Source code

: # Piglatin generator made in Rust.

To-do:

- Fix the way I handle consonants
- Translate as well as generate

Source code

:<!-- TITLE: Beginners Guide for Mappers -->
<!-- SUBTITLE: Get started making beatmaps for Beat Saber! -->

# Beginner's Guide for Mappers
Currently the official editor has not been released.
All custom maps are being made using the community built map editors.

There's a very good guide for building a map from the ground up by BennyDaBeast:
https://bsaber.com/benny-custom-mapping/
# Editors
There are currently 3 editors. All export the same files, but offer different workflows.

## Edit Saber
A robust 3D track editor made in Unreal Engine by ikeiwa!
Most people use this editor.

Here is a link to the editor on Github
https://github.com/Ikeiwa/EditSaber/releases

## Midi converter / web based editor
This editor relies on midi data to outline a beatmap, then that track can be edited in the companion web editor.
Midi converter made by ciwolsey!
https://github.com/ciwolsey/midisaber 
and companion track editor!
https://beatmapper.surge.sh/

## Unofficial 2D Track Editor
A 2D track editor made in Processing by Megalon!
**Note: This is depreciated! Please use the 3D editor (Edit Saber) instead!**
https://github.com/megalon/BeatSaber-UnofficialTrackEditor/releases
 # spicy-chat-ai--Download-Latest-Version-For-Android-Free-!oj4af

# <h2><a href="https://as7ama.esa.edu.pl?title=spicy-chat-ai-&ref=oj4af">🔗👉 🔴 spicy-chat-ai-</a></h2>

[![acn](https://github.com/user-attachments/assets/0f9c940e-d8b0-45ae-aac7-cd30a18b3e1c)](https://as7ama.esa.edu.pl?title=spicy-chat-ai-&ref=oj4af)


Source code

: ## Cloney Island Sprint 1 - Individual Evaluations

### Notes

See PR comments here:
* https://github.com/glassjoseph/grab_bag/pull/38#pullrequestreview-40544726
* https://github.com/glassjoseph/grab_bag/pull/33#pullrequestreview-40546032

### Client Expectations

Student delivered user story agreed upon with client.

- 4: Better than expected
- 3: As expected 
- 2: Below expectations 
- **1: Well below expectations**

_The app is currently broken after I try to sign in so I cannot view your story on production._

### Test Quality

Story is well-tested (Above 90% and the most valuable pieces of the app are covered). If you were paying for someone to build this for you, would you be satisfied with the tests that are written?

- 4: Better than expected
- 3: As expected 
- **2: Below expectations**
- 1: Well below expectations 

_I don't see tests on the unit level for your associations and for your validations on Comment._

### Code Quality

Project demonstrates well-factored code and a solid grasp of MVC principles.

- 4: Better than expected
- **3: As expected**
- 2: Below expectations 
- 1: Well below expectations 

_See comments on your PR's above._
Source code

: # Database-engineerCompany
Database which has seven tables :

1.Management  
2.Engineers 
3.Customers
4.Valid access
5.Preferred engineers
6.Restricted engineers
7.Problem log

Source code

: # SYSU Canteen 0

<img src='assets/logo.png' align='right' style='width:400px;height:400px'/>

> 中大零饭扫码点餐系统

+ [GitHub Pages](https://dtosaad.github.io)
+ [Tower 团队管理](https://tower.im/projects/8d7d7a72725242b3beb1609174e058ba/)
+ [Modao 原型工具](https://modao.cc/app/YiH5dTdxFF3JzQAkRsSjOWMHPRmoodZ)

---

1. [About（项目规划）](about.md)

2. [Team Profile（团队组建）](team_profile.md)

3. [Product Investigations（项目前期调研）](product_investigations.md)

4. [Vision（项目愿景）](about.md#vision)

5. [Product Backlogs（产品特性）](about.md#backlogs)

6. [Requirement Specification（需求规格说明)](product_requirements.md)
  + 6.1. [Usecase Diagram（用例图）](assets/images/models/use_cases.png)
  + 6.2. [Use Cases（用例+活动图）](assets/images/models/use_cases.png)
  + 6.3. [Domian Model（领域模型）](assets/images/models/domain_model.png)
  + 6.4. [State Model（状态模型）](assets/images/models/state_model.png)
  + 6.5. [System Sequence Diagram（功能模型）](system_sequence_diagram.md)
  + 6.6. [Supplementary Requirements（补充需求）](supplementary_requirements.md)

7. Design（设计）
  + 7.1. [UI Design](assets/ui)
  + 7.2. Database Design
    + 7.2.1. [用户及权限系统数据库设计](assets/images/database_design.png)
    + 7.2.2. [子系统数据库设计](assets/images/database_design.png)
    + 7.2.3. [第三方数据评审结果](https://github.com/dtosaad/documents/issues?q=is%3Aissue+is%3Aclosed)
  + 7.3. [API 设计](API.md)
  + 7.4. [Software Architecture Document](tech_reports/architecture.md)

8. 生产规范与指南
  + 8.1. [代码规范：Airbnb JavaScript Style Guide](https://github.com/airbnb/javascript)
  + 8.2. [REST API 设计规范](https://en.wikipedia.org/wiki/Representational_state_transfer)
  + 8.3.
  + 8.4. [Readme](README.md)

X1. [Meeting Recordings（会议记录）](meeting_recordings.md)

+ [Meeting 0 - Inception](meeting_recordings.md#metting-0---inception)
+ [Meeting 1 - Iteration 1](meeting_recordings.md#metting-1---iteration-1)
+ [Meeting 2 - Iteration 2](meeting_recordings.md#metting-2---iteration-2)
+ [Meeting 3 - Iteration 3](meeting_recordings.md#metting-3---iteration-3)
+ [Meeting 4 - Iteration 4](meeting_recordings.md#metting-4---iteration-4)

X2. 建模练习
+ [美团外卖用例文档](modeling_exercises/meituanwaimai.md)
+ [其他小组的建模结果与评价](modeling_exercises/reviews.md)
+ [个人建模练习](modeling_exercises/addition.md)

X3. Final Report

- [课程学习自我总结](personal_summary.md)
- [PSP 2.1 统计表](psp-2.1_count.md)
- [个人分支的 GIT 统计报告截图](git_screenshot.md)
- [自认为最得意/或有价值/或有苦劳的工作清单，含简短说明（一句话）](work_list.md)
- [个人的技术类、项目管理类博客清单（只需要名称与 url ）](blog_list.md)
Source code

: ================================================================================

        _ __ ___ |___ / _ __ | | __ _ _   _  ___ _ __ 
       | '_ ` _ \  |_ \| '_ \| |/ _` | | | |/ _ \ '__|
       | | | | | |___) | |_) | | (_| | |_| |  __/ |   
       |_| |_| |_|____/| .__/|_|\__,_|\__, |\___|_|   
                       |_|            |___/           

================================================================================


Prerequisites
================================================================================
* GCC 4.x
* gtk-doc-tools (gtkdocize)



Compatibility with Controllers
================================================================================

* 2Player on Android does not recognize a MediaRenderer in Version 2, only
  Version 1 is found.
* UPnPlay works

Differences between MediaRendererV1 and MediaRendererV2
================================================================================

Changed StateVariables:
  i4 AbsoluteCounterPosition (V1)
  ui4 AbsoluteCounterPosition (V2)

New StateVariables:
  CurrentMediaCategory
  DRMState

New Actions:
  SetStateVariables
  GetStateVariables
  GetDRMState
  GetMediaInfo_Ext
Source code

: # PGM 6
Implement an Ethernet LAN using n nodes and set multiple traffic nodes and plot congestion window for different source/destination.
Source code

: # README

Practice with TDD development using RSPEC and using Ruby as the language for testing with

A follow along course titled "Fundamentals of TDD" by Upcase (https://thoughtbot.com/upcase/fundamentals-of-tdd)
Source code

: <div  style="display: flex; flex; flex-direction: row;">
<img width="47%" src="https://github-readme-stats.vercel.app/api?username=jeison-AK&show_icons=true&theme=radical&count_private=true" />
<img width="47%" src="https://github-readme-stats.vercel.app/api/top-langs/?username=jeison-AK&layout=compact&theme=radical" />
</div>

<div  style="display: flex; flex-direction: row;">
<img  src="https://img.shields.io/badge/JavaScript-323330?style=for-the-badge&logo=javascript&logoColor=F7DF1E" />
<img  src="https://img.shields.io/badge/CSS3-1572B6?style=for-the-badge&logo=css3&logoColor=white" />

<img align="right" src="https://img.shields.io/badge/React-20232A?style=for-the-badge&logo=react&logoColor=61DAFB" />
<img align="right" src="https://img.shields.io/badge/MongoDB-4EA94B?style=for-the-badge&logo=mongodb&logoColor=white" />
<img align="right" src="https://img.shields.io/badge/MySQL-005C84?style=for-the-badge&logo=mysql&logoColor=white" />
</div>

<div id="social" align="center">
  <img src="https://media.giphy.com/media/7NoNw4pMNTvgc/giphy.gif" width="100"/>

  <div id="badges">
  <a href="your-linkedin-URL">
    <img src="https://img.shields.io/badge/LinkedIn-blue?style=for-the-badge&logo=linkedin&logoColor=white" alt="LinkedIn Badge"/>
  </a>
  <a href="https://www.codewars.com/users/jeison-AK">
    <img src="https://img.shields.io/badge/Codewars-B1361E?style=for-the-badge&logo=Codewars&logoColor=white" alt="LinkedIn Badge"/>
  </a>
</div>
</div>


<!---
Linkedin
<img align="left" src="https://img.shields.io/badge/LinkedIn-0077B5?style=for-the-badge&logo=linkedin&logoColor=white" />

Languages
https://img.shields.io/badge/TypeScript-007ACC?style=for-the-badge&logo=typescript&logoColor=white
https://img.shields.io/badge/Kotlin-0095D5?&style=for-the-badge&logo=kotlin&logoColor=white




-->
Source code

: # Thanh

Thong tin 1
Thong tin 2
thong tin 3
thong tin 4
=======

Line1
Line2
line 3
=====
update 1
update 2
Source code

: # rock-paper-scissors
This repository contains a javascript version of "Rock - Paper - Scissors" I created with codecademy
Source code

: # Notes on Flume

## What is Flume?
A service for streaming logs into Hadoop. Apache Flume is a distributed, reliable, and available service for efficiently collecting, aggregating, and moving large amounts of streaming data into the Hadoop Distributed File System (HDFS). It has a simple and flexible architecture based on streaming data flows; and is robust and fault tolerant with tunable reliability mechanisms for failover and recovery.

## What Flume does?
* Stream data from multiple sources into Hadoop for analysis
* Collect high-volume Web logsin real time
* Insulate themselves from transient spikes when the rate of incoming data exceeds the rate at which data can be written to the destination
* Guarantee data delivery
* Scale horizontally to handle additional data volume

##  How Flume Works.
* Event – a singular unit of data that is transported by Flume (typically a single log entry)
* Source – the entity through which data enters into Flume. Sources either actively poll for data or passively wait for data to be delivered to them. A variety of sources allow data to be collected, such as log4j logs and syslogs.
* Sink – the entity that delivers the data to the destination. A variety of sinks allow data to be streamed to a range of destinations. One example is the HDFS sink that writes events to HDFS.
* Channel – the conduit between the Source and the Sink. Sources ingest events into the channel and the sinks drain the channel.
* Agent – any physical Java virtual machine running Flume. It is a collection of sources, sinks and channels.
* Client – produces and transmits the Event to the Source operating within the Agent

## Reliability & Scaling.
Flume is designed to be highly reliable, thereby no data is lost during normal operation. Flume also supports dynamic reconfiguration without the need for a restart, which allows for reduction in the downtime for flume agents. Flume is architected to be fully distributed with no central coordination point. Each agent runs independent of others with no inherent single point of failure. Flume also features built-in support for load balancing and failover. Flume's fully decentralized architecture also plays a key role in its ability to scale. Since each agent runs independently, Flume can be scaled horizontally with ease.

= = = = = = =

• WORK ORDER:
Taking the entries above, restate exactly those lines that fall between the line with "3.Customers" and the line with "3. [Product Investigations（项目前期调研）](product_investigations.md)", keeping both of those lines too.

• YOUR RESPONSE:
3.Customers
4.Valid access
5.Preferred engineers
6.Restricted engineers
7.Problem log

Source code

: # SYSU Canteen 0

<img src='assets/logo.png' align='right' style='width:400px;height:400px'/>

> 中大零饭扫码点餐系统

+ [GitHub Pages](https://dtosaad.github.io)
+ [Tower 团队管理](https://tower.im/projects/8d7d7a72725242b3beb1609174e058ba/)
+ [Modao 原型工具](https://modao.cc/app/YiH5dTdxFF3JzQAkRsSjOWMHPRmoodZ)

---

1. [About（项目规划）](about.md)

2. [Team Profile（团队组建）](team_profile.md)

3. [Product Investigations（项目前期调研）](product_investigations.md)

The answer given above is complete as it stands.